(Collected data)
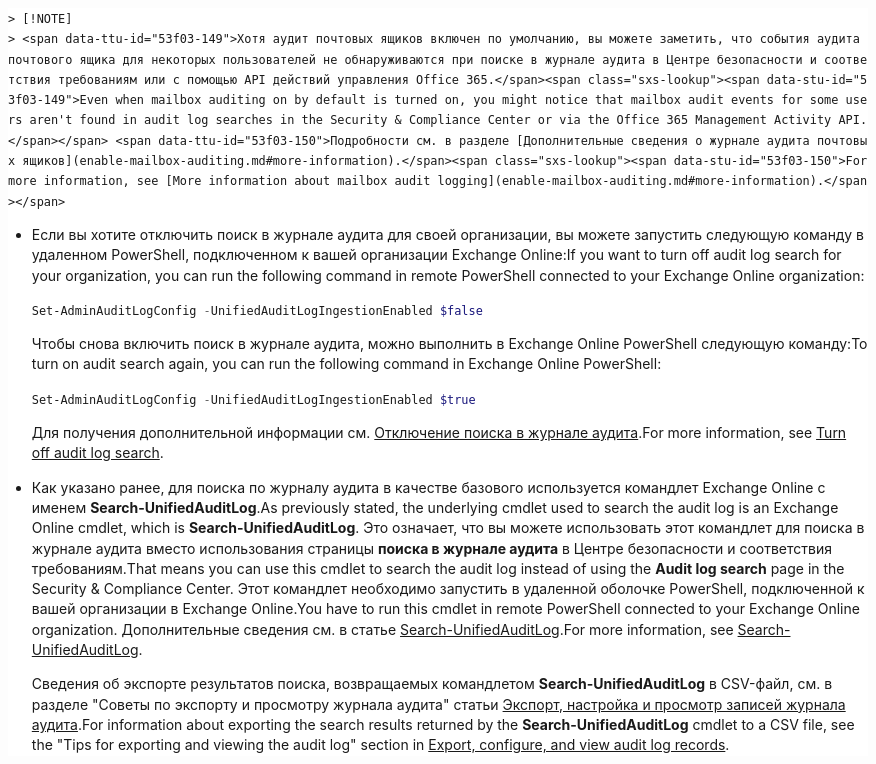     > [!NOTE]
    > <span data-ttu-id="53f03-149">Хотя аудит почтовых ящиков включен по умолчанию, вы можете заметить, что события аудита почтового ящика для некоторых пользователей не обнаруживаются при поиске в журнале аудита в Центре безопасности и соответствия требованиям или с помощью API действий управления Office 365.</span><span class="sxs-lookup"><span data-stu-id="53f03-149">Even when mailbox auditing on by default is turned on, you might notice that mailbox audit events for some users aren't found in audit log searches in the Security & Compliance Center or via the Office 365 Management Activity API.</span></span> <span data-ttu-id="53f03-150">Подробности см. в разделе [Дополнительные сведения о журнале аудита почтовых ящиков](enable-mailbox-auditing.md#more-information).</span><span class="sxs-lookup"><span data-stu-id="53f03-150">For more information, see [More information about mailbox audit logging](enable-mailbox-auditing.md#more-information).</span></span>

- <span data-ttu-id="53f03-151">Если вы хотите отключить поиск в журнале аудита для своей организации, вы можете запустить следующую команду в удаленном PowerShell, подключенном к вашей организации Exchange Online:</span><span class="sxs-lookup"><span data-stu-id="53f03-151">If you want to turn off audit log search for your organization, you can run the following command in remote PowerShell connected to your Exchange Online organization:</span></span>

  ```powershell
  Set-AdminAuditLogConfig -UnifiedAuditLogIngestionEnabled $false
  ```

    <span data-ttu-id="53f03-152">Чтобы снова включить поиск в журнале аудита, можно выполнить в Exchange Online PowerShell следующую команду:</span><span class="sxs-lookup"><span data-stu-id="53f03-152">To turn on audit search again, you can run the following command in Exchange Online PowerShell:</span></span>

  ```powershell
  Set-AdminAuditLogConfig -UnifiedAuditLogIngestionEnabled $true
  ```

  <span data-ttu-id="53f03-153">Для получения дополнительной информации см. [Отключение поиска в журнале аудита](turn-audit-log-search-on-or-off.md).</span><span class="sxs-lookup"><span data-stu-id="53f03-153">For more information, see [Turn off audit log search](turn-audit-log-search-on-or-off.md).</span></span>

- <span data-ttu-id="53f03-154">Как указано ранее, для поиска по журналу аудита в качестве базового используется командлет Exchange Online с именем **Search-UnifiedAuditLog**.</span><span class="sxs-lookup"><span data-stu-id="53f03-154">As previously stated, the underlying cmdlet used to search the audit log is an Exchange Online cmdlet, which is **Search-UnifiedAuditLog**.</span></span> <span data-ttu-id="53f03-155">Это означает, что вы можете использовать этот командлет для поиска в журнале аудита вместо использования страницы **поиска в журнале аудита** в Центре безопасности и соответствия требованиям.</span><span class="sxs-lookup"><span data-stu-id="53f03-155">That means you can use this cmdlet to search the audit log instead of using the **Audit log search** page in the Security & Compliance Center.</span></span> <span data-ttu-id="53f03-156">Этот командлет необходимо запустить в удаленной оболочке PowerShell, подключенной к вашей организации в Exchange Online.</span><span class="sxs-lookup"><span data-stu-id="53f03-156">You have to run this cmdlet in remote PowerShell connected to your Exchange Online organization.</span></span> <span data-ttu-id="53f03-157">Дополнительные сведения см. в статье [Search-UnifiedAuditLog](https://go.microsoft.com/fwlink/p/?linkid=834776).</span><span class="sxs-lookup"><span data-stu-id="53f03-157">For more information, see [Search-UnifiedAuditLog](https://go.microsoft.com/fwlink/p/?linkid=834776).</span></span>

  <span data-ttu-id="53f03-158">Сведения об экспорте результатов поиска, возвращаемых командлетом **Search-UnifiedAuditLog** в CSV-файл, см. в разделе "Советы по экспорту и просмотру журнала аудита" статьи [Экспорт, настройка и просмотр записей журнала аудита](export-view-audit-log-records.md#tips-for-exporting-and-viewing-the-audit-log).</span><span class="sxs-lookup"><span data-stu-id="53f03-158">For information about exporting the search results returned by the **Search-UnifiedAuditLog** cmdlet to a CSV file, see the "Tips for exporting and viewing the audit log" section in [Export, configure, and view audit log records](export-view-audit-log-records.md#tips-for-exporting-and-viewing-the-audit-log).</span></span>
---
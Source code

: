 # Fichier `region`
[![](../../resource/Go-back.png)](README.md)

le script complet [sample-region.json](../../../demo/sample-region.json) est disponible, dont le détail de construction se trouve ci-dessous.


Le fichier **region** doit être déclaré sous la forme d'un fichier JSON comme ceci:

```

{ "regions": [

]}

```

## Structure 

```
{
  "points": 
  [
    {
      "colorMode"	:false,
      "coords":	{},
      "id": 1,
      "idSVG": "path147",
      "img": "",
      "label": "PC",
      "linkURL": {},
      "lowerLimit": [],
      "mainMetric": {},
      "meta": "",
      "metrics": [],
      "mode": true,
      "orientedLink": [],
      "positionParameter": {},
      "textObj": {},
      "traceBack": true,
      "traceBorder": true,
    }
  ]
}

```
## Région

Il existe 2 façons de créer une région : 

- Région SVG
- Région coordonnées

• WORK ORDER: Wherever a line in the data above holds the word "true", copy that line.

• WRITTEN SOLUTION:
  Set-AdminAuditLogConfig -UnifiedAuditLogIngestionEnabled $true
      "mode": true,
      "traceBack": true,
      "traceBorder": true,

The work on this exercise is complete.